• **Work order**: From the entries below, tally how many lines contain "Link" and report only that figure.

• **Stored data entries**:
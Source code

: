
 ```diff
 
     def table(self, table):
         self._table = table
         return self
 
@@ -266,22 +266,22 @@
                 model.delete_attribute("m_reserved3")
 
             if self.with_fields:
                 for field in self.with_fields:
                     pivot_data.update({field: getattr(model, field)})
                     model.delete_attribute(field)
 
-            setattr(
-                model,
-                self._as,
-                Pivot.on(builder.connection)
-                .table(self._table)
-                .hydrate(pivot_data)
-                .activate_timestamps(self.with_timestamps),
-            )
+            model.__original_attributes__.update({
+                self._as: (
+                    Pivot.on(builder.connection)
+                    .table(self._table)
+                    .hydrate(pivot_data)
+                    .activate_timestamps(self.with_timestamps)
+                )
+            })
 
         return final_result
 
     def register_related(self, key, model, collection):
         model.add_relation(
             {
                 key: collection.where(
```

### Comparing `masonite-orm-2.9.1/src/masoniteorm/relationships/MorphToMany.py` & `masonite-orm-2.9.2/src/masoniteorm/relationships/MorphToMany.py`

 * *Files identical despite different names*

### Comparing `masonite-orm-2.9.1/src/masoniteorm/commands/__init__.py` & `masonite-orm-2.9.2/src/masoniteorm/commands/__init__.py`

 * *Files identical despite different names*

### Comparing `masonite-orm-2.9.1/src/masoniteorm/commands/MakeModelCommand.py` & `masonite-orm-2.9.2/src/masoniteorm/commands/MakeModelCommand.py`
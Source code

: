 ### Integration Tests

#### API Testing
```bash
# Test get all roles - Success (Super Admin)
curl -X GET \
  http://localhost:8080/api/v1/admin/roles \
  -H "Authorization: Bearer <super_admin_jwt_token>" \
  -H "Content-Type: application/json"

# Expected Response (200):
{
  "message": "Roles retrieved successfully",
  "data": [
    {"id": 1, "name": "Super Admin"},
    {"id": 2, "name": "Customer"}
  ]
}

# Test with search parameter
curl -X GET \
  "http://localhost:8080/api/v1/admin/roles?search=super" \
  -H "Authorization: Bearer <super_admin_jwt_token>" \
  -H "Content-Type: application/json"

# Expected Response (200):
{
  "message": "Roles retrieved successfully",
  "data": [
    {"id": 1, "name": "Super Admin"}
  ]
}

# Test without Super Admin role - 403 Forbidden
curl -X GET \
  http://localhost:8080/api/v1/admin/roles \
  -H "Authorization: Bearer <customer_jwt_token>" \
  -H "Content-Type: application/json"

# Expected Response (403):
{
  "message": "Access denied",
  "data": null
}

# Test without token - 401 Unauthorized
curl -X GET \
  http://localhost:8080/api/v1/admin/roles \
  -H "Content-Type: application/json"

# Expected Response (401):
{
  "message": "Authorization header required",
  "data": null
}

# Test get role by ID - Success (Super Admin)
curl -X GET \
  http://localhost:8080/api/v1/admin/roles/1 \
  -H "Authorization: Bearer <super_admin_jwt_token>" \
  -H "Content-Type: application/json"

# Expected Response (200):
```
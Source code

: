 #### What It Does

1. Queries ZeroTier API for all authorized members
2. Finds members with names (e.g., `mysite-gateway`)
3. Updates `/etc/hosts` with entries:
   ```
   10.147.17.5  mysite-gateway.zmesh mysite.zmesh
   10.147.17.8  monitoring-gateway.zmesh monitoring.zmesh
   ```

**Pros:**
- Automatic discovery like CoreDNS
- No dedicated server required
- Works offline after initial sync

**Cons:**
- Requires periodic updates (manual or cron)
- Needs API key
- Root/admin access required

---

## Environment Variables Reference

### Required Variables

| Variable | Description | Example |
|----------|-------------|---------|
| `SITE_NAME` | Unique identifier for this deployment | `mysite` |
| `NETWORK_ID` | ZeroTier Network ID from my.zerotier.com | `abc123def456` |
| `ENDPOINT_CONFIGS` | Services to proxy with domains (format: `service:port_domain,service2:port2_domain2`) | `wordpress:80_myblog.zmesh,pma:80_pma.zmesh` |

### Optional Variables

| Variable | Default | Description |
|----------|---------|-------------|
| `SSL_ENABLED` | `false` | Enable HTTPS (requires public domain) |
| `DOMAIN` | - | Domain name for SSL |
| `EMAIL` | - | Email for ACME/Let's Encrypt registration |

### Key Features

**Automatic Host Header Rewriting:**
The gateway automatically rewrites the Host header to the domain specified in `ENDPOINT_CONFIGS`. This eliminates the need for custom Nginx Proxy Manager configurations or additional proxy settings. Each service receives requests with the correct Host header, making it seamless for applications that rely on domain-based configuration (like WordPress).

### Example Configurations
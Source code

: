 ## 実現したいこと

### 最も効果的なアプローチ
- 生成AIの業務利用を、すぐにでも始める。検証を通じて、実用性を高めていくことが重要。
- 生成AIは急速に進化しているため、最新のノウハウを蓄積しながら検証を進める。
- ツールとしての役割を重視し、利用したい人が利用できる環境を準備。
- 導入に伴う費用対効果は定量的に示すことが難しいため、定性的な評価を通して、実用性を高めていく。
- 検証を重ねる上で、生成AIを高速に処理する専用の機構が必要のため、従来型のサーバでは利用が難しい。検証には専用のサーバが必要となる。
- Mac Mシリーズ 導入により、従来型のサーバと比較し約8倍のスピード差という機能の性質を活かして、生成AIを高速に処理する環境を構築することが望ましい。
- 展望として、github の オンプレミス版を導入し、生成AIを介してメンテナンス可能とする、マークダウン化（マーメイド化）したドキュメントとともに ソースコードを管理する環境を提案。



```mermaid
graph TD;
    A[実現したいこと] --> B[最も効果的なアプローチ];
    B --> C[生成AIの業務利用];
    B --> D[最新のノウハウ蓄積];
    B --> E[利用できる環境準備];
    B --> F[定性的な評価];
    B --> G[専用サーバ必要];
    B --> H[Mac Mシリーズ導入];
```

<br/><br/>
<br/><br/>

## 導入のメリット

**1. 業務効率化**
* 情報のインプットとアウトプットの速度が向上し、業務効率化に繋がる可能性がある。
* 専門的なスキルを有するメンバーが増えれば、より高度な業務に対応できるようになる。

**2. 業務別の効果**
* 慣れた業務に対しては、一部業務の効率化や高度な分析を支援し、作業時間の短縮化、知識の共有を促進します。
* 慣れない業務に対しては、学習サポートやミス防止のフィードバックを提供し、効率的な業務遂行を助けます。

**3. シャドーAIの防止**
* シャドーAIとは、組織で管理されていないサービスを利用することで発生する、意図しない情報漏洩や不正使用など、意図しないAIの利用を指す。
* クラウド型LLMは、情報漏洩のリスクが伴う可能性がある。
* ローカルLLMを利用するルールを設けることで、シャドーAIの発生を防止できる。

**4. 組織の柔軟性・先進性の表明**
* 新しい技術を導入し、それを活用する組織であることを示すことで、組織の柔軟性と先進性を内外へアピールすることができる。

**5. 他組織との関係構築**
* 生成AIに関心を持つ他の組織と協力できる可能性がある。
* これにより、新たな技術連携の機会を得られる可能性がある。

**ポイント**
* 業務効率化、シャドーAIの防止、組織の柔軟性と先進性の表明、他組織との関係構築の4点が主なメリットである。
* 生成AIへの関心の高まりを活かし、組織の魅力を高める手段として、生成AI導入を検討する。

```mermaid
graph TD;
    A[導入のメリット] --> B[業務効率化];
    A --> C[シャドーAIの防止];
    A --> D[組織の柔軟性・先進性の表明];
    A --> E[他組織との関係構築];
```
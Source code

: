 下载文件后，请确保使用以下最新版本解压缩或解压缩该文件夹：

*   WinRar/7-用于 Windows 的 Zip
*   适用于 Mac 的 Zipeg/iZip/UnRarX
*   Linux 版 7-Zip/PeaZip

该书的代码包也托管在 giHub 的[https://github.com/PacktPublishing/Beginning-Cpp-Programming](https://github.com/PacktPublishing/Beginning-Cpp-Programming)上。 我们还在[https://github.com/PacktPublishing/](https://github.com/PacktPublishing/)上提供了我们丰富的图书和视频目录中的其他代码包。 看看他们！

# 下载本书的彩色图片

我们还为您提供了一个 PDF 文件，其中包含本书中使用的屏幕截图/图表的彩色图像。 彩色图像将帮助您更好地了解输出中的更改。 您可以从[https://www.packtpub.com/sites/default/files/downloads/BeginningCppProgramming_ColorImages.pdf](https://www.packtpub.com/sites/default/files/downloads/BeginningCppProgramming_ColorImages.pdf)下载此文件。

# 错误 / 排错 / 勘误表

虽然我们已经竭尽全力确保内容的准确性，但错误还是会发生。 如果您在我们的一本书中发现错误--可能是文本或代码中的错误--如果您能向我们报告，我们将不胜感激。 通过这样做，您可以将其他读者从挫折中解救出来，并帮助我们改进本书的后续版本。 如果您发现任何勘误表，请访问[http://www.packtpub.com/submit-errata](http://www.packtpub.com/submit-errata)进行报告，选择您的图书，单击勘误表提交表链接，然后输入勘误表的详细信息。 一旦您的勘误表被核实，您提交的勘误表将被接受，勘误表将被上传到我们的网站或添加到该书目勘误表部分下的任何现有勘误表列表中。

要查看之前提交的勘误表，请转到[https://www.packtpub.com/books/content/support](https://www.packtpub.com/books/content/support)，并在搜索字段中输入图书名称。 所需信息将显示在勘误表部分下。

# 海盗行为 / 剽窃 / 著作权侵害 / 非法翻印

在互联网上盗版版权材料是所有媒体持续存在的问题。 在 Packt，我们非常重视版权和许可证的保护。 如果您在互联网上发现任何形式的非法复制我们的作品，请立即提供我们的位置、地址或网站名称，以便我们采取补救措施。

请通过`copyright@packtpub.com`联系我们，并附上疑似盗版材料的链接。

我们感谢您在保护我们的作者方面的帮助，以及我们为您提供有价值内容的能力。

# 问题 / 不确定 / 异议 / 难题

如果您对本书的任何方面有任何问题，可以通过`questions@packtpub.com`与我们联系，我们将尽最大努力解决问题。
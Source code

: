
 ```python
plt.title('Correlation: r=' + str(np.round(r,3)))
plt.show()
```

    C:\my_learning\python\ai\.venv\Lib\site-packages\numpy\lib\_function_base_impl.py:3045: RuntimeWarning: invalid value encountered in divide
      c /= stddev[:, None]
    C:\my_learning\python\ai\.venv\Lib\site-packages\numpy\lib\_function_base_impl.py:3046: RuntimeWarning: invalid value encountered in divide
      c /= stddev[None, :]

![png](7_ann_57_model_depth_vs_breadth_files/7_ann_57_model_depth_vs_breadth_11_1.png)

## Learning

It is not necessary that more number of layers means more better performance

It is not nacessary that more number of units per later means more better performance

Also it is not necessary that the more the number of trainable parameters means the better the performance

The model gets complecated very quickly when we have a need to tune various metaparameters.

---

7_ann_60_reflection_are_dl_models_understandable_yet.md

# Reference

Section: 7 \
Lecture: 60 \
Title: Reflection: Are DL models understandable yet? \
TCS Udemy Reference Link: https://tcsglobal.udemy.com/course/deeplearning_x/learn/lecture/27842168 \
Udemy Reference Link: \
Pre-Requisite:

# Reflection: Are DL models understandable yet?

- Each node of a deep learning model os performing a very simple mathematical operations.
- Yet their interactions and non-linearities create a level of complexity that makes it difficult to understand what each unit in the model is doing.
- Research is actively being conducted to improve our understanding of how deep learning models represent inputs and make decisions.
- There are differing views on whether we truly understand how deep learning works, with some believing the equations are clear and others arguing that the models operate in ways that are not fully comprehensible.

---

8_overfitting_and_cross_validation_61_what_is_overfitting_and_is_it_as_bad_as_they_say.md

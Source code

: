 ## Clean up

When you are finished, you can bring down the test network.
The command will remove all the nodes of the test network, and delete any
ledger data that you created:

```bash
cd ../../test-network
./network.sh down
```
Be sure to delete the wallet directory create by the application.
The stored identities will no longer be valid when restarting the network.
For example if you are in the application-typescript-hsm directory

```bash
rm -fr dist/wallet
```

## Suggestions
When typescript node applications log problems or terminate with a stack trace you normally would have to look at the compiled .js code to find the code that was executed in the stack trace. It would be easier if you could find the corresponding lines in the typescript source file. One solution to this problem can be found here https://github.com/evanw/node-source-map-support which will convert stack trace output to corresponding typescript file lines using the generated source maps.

• **Response to this exercise**: 2